## Directions for this task
The whole listing, pictures aside, should be reproduced exactly.
####
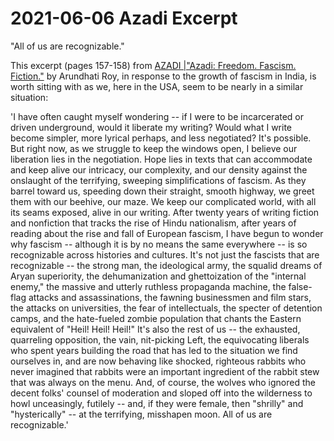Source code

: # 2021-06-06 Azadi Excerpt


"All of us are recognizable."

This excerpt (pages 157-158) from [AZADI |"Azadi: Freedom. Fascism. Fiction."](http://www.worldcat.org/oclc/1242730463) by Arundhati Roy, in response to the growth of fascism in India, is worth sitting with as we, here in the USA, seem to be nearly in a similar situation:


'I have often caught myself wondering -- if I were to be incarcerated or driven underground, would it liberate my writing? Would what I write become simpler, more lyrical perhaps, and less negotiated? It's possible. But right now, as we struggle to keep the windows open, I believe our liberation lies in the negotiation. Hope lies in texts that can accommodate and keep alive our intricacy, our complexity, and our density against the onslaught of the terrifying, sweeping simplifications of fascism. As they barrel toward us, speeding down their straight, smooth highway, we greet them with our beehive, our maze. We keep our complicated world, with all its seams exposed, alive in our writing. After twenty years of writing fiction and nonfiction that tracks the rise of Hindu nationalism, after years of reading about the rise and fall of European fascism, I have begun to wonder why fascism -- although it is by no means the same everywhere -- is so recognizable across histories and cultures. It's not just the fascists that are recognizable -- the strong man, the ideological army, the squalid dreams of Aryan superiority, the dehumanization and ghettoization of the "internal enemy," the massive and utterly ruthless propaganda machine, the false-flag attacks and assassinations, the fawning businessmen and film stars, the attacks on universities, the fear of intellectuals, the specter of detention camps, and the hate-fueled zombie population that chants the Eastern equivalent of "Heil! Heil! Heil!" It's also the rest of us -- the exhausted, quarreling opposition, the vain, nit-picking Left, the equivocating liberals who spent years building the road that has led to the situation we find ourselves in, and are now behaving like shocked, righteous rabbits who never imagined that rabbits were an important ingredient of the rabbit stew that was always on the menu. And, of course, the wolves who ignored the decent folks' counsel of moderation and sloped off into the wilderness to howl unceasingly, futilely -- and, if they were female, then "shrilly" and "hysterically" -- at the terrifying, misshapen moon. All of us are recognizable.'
####
## Your solution
Source code

: # 2021-06-06 Azadi Excerpt


"All of us are recognizable."

This excerpt (pages 157-158) from [AZADI |"Azadi: Freedom. Fascism. Fiction."](http://www.worldcat.org/oclc/1242730463) by Arundhati Roy, in response to the growth of fascism in India, is worth sitting with as we, here in the USA, seem to be nearly in a similar situation:


'I have often caught myself wondering -- if I were to be incarcerated or driven underground, would it liberate my writing? Would what I write become simpler, more lyrical perhaps, and less negotiated? It's possible. But right now, as we struggle to keep the windows open, I believe our liberation lies in the negotiation. Hope lies in texts that can accommodate and keep alive our intricacy, our complexity, and our density against the onslaught of the terrifying, sweeping simplifications of fascism. As they barrel toward us, speeding down their straight, smooth highway, we greet them with our beehive, our maze. We keep our complicated world, with all its seams exposed, alive in our writing. After twenty years of writing fiction and nonfiction that tracks the rise of Hindu nationalism, after years of reading about the rise and fall of European fascism, I have begun to wonder why fascism -- although it is by no means the same everywhere -- is so recognizable across histories and cultures. It's not just the fascists that are recognizable -- the strong man, the ideological army, the squalid dreams of Aryan superiority, the dehumanization and ghettoization of the "internal enemy," the massive and utterly ruthless propaganda machine, the false-flag attacks and assassinations, the fawning businessmen and film stars, the attacks on universities, the fear of intellectuals, the specter of detention camps, and the hate-fueled zombie population that chants the Eastern equivalent of "Heil! Heil! Heil!" It's also the rest of us -- the exhausted, quarreling opposition, the vain, nit-picking Left, the equivocating liberals who spent years building the road that has led to the situation we find ourselves in, and are now behaving like shocked, righteous rabbits who never imagined that rabbits were an important ingredient of the rabbit stew that was always on the menu. And, of course, the wolves who ignored the decent folks' counsel of moderation and sloped off into the wilderness to howl unceasingly, futilely -- and, if they were female, then "shrilly" and "hysterically" -- at the terrifying, misshapen moon. All of us are recognizable.'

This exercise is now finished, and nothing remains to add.